_EXERCISE_.
Find "in units of" in the records that follow; print that line and each subsequent line through the last one, verbatim and with nothing added.

Segment Start: SOURCE INFORMATION

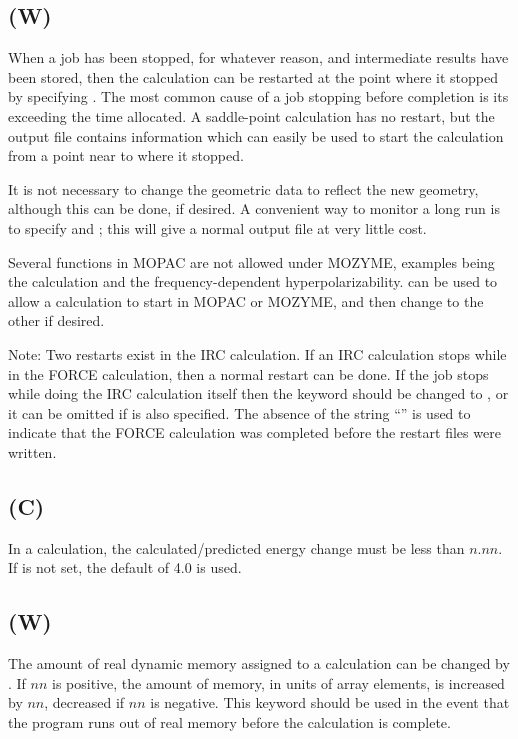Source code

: \subsection*{ (W)}
        When a job has been stopped, for whatever reason,  and  intermediate
   results  have  been  stored, then the calculation can be restarted at the
   point where it stopped by specifying .  The most common cause of a
   job  stopping  before  completion is its exceeding the time allocated.  A
   saddle-point calculation has no restart, but  the  output  file  contains
   information  which  can  easily  be  used to start the calculation from a
   point near to where it stopped.

        It is not necessary to change the geometric data to reflect the  new
   geometry, although this can be done, if desired.
A convenient way to monitor a  long  run  is  to  specify    and
   ; this will give a normal output file at very little cost.

Several functions in MOPAC are not allowed under MOZYME, examples being the
 calculation and the frequency-dependent hyperpolarizability.
 can be used to allow a calculation to start in MOPAC or MOZYME,
 and then change to the other if desired.

Note:  Two restarts exist in the IRC calculation.  If an  IRC
   calculation  stops  while in the FORCE calculation, then a normal restart
   can be done.  If the job stops while doing  the  IRC  calculation  itself
   then  the keyword  should be changed to , or it can be omitted if
    is also specified.  The absence of  the  string  ``''  is  used  to
   indicate  that  the  FORCE  calculation  was completed before the restart
   files were written.

\subsection*{ (C)}
In a  calculation, the calculated/predicted energy change must be less
than $n.nn$.  If  is not set, the default of 4.0 is used.

\subsection*{ (W)}
The amount of real dynamic memory assigned to a calculation can be changed
by .  If $nn$ is positive, the amount of memory, in units of
array elements, is increased by $nn$, decreased if $nn$ is negative.  This
keyword should be used in the event that the program runs out of real memory before
the calculation is complete.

Segment End: SOURCE INFORMATION

_FINISHED EXERCISE_.
by .  If $nn$ is positive, the amount of memory, in units of
array elements, is increased by $nn$, decreased if $nn$ is negative.  This
keyword should be used in the event that the program runs out of real memory before
the calculation is complete.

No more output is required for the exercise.